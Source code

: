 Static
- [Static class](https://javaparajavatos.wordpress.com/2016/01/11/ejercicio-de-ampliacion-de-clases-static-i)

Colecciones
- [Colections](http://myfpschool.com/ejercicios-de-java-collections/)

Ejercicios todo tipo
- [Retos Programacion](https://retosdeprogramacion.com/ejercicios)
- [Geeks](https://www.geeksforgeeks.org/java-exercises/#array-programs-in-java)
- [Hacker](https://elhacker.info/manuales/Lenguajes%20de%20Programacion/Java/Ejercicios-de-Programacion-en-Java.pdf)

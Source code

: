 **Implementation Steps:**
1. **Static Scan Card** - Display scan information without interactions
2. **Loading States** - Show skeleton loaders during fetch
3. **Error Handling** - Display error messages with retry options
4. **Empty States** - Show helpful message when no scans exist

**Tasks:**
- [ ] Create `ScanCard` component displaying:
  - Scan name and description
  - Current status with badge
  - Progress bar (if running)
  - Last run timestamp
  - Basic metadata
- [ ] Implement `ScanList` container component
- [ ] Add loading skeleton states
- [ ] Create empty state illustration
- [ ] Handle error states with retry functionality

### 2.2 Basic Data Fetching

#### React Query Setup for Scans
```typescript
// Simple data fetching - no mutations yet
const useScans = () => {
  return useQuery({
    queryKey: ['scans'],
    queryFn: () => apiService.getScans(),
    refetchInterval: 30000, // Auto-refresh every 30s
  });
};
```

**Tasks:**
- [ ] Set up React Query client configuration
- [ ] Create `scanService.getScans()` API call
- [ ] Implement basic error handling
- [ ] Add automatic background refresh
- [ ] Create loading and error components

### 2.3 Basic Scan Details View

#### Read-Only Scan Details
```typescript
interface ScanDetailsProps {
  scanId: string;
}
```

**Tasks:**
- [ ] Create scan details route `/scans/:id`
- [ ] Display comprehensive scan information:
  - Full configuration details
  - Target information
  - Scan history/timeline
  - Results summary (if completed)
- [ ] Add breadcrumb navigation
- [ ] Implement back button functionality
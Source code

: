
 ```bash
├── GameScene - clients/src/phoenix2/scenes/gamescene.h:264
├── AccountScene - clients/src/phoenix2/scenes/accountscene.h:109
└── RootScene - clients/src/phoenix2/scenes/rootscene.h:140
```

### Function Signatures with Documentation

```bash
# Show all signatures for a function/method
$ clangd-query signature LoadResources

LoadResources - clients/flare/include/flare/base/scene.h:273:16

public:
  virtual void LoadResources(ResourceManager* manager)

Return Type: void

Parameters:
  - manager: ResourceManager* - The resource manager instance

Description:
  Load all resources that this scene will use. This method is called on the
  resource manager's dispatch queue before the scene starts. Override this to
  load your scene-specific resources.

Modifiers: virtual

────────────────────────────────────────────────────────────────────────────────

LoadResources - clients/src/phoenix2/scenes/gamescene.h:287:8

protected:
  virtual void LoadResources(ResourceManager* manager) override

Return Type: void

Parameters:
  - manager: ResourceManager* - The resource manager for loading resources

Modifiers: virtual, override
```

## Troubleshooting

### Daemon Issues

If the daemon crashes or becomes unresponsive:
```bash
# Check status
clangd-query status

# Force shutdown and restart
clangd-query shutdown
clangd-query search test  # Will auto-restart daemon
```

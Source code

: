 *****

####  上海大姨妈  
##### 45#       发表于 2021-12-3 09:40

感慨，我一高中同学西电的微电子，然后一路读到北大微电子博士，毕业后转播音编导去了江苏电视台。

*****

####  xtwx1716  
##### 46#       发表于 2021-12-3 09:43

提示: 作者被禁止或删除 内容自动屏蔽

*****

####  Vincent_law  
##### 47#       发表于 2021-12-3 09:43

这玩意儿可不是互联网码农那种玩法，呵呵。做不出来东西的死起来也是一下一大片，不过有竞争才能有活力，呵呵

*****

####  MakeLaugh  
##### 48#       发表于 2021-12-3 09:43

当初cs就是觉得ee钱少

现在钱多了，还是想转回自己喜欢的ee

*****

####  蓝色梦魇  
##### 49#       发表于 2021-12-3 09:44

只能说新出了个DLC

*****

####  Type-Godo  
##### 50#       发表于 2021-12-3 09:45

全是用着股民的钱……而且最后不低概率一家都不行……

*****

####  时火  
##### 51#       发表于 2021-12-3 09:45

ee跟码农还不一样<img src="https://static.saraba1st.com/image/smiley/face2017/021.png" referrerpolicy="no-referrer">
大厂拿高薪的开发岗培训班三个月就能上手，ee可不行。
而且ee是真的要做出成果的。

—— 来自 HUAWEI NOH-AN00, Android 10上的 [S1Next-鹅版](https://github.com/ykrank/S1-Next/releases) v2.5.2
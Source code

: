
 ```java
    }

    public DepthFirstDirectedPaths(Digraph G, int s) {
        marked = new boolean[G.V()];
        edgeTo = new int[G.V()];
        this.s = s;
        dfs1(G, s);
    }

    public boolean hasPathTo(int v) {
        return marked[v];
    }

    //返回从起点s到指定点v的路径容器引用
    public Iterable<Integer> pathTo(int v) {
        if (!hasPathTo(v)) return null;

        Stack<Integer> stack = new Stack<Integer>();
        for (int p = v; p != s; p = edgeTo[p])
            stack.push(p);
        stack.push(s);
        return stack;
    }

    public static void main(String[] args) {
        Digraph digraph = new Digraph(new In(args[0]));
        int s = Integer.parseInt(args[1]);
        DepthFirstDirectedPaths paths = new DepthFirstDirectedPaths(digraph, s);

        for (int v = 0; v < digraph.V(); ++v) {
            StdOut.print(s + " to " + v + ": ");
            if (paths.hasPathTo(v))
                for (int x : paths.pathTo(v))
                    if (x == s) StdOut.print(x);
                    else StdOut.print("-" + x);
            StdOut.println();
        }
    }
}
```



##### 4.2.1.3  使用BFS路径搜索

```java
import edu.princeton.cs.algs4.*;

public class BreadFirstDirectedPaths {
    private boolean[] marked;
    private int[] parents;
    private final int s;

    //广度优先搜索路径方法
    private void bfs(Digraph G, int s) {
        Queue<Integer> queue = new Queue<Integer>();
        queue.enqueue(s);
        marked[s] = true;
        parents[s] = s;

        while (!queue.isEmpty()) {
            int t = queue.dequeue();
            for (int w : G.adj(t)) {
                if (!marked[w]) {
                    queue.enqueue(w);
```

________________

- [Directions]: Filter the data above down to lines with the word "getScans", and copy them.

- [Result of this exercise]:
    queryFn: () => apiService.getScans(),
- [ ] Create `scanService.getScans()` API call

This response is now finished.